I am replying to the criticism of the current Student Opinion Survey posed in your March 1 editorial “Serious Survey”: that it “has a substantial flaw — it overlooks the Guest Policy.”

One of the greatest values of the survey is it allows for the longitudinal comparison of student opinions over time, as well as measuring current opinion. The questions are the same — with the exception of three questions about the use of computers added in 1996 — as they were in 1985 in the first survey. We purposely do not include questions about current issues (or things we suspect are current issues) because to do so would make meaningful comparison of survey results between years, whether on specific questions or in broad areas, impossible. We didn’t “omit” the “information” about the residential guest and visitor policy from the survey any more than we “omitted” questions about how Sept. 11 has affected our students or what effects they are feeling (or fearing) in the wake of a changed economy. Both are certainly as “vital” to the lives of students as opinion on the guest and visitor policy. Their inclusion would produce “skewed results” of the survey, rather than the other way around. As I told Lisa Lenner when she and I spoke last week, I am presuming each of these issues will emerge as some of the strongest current concerns of our students when they add their personal comments to the survey.

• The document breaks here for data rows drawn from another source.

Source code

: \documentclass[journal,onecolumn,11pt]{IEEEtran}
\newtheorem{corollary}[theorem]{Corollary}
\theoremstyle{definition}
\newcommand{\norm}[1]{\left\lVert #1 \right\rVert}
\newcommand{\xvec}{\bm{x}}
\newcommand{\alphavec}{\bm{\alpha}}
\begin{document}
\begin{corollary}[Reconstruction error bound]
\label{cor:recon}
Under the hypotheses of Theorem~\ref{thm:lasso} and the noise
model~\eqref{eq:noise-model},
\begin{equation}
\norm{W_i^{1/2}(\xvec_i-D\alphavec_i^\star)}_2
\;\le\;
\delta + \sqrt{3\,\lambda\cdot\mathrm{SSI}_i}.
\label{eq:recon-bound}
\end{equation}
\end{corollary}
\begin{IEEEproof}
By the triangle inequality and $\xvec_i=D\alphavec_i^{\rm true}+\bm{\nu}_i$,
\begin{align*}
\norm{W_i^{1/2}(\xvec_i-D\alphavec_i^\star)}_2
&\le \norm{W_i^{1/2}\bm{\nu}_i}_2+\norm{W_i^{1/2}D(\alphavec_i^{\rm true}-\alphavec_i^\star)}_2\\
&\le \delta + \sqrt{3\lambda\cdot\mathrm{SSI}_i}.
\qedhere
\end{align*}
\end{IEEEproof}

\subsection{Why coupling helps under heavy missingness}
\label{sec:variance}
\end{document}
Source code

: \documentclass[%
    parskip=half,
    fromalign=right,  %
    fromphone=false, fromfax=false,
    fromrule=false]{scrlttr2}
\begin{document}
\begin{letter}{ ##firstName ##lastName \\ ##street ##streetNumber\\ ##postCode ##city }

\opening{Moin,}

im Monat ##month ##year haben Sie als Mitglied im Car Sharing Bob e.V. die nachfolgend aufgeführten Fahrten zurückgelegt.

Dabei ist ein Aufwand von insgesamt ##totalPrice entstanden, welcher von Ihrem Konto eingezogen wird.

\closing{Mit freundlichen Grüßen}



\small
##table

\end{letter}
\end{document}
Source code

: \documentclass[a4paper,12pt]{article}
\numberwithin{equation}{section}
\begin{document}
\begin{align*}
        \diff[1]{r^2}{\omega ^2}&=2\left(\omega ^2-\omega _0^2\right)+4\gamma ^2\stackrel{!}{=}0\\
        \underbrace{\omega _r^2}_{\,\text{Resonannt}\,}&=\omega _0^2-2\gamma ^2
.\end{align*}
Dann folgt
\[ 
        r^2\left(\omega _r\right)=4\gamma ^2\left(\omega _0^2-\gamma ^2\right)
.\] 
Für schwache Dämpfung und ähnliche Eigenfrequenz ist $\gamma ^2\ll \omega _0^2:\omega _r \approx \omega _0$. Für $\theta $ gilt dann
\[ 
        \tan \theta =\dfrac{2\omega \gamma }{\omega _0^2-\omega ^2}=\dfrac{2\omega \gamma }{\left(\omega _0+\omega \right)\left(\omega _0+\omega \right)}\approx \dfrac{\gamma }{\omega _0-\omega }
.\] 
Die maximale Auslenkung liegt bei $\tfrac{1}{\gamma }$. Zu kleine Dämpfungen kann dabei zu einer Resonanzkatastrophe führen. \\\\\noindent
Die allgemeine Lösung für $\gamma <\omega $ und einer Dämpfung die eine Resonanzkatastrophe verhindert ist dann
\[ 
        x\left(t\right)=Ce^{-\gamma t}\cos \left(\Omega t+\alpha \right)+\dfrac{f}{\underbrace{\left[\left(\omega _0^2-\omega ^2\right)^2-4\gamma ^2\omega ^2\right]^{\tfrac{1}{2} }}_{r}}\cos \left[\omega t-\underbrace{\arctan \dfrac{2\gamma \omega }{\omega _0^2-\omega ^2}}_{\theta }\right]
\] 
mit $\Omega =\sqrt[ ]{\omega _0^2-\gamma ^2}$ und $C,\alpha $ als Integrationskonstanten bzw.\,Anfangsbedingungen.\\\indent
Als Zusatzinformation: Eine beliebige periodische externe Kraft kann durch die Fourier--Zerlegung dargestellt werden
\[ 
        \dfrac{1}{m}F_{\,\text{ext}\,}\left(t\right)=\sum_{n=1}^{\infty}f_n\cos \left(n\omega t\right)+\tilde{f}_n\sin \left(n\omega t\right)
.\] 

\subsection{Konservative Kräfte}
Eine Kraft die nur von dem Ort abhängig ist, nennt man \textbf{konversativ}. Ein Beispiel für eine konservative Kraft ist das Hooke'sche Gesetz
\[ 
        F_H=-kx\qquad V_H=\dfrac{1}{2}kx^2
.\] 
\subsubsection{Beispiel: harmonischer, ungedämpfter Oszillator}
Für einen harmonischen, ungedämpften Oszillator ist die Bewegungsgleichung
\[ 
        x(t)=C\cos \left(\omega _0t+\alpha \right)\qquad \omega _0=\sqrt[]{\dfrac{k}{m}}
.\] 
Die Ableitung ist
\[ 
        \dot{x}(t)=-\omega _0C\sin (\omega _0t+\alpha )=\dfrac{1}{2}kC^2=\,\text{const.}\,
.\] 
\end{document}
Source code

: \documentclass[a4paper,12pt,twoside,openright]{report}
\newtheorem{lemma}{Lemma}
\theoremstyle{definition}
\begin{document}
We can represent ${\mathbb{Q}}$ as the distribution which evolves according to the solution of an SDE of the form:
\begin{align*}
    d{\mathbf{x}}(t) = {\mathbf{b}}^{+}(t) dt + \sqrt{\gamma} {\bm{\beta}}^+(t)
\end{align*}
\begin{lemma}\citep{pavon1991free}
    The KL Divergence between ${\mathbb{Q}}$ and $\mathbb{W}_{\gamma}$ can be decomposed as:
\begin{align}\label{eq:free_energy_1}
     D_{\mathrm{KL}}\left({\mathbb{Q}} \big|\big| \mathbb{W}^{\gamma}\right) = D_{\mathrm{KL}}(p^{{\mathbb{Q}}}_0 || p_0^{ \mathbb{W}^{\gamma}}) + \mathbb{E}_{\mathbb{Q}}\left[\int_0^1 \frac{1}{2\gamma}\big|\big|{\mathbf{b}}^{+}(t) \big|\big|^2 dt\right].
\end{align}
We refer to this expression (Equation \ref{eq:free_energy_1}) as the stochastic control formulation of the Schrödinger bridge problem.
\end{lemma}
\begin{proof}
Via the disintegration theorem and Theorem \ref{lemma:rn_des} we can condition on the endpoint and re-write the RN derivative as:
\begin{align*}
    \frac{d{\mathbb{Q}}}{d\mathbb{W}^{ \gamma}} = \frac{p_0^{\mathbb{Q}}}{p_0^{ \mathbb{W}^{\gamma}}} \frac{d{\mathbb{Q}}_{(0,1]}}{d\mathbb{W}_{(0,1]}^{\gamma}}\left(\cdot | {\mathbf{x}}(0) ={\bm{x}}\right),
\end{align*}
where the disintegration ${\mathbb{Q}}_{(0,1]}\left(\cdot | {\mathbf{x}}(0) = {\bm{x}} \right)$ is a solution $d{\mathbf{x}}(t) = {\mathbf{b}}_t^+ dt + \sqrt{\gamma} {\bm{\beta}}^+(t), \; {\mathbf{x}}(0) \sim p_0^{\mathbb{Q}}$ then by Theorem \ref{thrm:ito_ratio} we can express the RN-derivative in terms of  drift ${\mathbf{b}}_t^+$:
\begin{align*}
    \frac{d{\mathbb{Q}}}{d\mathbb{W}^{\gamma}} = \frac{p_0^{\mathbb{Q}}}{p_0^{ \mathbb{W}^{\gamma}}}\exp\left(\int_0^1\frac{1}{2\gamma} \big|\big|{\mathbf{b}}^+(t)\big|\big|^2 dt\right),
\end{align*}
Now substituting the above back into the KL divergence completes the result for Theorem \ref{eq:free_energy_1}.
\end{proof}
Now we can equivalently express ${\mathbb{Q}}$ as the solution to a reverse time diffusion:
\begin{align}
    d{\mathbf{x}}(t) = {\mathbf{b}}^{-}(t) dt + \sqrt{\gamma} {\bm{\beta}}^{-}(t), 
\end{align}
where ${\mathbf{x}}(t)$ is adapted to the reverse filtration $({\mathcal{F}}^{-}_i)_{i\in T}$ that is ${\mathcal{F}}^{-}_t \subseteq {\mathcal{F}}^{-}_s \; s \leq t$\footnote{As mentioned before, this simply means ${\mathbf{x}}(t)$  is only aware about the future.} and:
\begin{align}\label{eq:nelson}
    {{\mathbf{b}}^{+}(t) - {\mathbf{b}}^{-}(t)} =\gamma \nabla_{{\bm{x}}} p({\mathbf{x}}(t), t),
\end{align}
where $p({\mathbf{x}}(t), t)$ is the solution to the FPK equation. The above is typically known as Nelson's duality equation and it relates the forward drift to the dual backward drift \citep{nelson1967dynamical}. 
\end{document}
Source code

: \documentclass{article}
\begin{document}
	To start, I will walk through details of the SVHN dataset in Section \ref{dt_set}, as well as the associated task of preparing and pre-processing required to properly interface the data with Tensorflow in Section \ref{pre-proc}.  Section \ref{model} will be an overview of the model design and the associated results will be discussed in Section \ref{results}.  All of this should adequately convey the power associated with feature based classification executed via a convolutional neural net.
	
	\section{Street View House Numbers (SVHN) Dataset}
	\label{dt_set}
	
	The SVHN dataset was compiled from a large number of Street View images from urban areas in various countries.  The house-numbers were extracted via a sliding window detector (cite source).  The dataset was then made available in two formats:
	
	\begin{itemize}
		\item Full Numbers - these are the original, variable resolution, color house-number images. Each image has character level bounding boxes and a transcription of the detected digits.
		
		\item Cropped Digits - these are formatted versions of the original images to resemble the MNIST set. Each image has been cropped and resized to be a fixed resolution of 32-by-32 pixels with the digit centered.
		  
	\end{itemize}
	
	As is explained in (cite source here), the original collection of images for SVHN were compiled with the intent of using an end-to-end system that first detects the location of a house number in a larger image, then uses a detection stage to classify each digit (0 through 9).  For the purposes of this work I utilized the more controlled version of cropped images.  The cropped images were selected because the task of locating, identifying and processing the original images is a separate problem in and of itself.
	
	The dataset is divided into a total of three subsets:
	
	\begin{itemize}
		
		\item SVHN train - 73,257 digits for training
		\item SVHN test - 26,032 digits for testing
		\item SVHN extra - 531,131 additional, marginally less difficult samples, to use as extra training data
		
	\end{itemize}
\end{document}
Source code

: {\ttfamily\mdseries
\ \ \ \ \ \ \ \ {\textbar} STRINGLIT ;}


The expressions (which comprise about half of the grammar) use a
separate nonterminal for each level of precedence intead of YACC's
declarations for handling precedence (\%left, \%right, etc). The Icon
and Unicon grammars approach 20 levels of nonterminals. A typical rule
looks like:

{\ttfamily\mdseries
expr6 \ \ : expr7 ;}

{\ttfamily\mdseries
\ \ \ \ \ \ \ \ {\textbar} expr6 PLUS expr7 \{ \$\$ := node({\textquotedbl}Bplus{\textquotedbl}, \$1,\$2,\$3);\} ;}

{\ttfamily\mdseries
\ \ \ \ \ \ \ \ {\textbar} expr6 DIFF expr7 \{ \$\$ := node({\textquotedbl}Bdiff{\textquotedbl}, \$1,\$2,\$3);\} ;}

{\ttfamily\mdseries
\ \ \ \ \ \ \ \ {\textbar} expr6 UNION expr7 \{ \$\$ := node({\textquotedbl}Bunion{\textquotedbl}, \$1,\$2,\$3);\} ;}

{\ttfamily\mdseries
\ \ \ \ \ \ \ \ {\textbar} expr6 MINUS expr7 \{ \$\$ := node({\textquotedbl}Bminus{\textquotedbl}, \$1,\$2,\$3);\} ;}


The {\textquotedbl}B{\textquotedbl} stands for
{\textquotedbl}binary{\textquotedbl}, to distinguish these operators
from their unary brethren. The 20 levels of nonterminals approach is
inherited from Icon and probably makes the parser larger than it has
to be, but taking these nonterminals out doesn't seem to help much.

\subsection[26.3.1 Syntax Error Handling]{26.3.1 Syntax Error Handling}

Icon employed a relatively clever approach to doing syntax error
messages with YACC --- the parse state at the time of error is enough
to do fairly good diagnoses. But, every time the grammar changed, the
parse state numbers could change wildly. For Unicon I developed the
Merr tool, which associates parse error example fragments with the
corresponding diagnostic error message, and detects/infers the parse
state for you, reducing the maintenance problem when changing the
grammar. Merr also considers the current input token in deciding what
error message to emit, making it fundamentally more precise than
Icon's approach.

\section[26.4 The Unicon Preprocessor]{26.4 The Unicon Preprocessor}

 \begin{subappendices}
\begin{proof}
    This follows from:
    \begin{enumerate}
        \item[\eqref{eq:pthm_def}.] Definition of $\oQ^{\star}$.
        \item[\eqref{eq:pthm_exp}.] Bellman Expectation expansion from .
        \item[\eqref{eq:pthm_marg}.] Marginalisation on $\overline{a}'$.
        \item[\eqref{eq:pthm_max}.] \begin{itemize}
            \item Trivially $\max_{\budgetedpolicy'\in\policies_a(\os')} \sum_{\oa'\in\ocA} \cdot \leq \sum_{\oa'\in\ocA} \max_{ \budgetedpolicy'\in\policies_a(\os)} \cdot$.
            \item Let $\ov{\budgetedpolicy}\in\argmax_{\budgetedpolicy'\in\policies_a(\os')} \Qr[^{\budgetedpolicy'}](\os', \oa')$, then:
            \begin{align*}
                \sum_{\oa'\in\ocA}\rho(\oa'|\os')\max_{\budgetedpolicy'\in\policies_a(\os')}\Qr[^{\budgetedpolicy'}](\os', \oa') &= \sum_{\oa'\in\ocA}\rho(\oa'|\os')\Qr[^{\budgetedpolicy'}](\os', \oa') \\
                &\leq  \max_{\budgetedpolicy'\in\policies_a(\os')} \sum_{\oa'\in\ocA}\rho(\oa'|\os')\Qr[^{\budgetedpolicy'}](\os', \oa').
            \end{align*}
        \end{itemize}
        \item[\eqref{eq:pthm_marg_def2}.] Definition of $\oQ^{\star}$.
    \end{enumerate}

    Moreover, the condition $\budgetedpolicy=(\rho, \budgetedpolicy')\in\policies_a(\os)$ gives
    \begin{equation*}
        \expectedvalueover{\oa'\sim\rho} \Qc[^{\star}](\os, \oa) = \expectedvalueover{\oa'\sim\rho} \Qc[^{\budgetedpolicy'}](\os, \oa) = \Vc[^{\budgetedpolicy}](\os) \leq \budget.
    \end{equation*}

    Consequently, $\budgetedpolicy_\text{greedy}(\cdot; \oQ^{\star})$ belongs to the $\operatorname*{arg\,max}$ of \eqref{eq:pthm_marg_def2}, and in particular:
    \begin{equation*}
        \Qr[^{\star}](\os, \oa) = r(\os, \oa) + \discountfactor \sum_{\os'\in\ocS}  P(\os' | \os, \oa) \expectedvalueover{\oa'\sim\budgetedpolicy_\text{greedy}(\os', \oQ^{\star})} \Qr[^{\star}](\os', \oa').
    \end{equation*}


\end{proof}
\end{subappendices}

We count on students to make their opinions and suggestions known on this or any other issue via written comments. Your own words — rather than standardized “strongly disagree, … strongly agree” answers — are far more compelling than any way we could phrase responses for a host of possible issues. Indeed, the written comments on the Dec. 1996 survey five years ago were extensive, thoughtful and helpful beyond our imagining. We hope your comments in 2002 will be as insightful and useful.

I want to thank The Daily Free Press for its stated support of the survey. I am happy to report that of over 14,000 potential respondents, 4,100 had logged on and 2,200 had returned surveys as of March 1. Roughly 16 percent of undergraduates have now responded. We hope to receive at least a 25 percent response before we bring the survey down later this month.